Additionally, where Amazon typically holds a merchant’s cash for 30 days or less, sellers of hoverboards didn’t get their money for 90 days because the company was preparing for a flood of returns. “There’s a potential to run off with this money,” an employee wrote in an internal email revealed in court.

In a memo to top executives on December 11, 2015, an Amazon vice president said the company had decided to halt sales of hoverboards and send a “non-alarmist” email to existing customers, according to court documents. That was after the product safety team identified 17 complaints of fires or explosions in the U.S. from hoverboards sold on Amazon.

Fox received the email the next day. It referenced “recent news reports of safety issues” and offered “safety tips” for using the product as well as an option to return the device for a refund. There was no use of the word “fire” or “explosion.”

Fox testified that if Amazon had said that “they knew what they knew, I certainly would have gotten it out of my house.”

Still, the judge wasn’t convinced that Amazon was legally responsible. The case was supposed to go to trial on July 10, but Judge William Campbell dismissed it on Wednesday. He ruled that even though it’s undisputed that “the manufacturer of the hoverboard at issue is unknown,” Amazon was simply used by an outside merchant as the platform to list the product.

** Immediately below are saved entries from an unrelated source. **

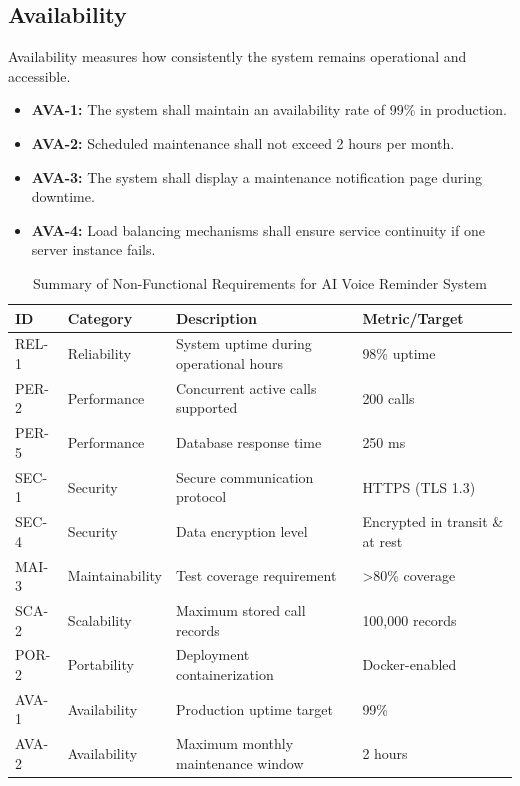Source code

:\documentclass[12pt,a4paper]{report}
\begin{document}
\subsection{Availability}

Availability measures how consistently the system remains operational and accessible.

\begin{itemize}
\item \textbf{AVA-1:} The system shall maintain an availability rate of 99\% in production.
\item \textbf{AVA-2:} Scheduled maintenance shall not exceed 2 hours per month.
\item \textbf{AVA-3:} The system shall display a maintenance notification page during downtime.
\item \textbf{AVA-4:} Load balancing mechanisms shall ensure service continuity if one server instance fails.
\end{itemize}
\begin{table}[H]
\centering
\caption{Summary of Non-Functional Requirements for AI Voice Reminder System}
\begin{tabularx}{\textwidth}{|l|l|X|l|}
\hline
\textbf{ID} & \textbf{Category} & \textbf{Description} & \textbf{Metric/Target} \\ \hline
REL-1 & Reliability & System uptime during operational hours & 98\% uptime \\ \hline
PER-2 & Performance & Concurrent active calls supported & 200 calls \\ \hline
PER-5 & Performance & Database response time & 250 ms \\ \hline
SEC-1 & Security & Secure communication protocol & HTTPS (TLS 1.3) \\ \hline
SEC-4 & Security & Data encryption level & Encrypted in transit \& at rest \\ \hline
MAI-3 & Maintainability & Test coverage requirement & >80\% coverage \\ \hline
SCA-2 & Scalability & Maximum stored call records & 100,000 records \\ \hline
POR-2 & Portability & Deployment containerization & Docker-enabled \\ \hline
AVA-1 & Availability & Production uptime target & 99\% \\ \hline
AVA-2 & Availability & Maximum monthly maintenance window & 2 hours \\ \hline
\end{tabularx}
\end{table}

\end{document}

“Amazon’s role in the transaction was to provide a mechanism to facilitate the interchange between the entity seeking to sell the product and the individual who sought to buy it,” Campbell wrote. He also said that, under Tennessee law, Amazon hadn’t violated any duty to warn customers about the product, which was being manufactured and sold by other entities.

Steven Anderson, the Foxes’ lawyer, said he’s evaluating whether to appeal.

“We’re disappointed in the decision and weighing our options with our clients and should make a decision in the next week or two,” Anderson told CNBC.

Amazon defended its 2015 actions in a statement. The company said that it “closely monitored risks with hoverboards since they were first offered for sale,” and that it was the first retailer to stop sales, send out an alert and offer refunds to customers after learning of “safety concerns about this toy.”

Amazon is now the world’s second most valuable company, rocketing up at the same time that retailers like Sears and Macy’s are closing stores and Toys R Us is liquidating. According to One Click Research, Amazon accounted for 44 percent of U.S. e-commerce sales last year.

But while Amazon is rapidly displacing physical stores, the legal system isn’t giving Amazon customers the same protections it offers to traditional retail shoppers.

Wilk said the laws need to catch up to reality. In the meantime, his lesson for people is “don’t buy so much stuff on Amazon,” he said. “If it comes directly from the company, that’s one thing, but if it’s on the Marketplace, I’d stay the hell away from it.”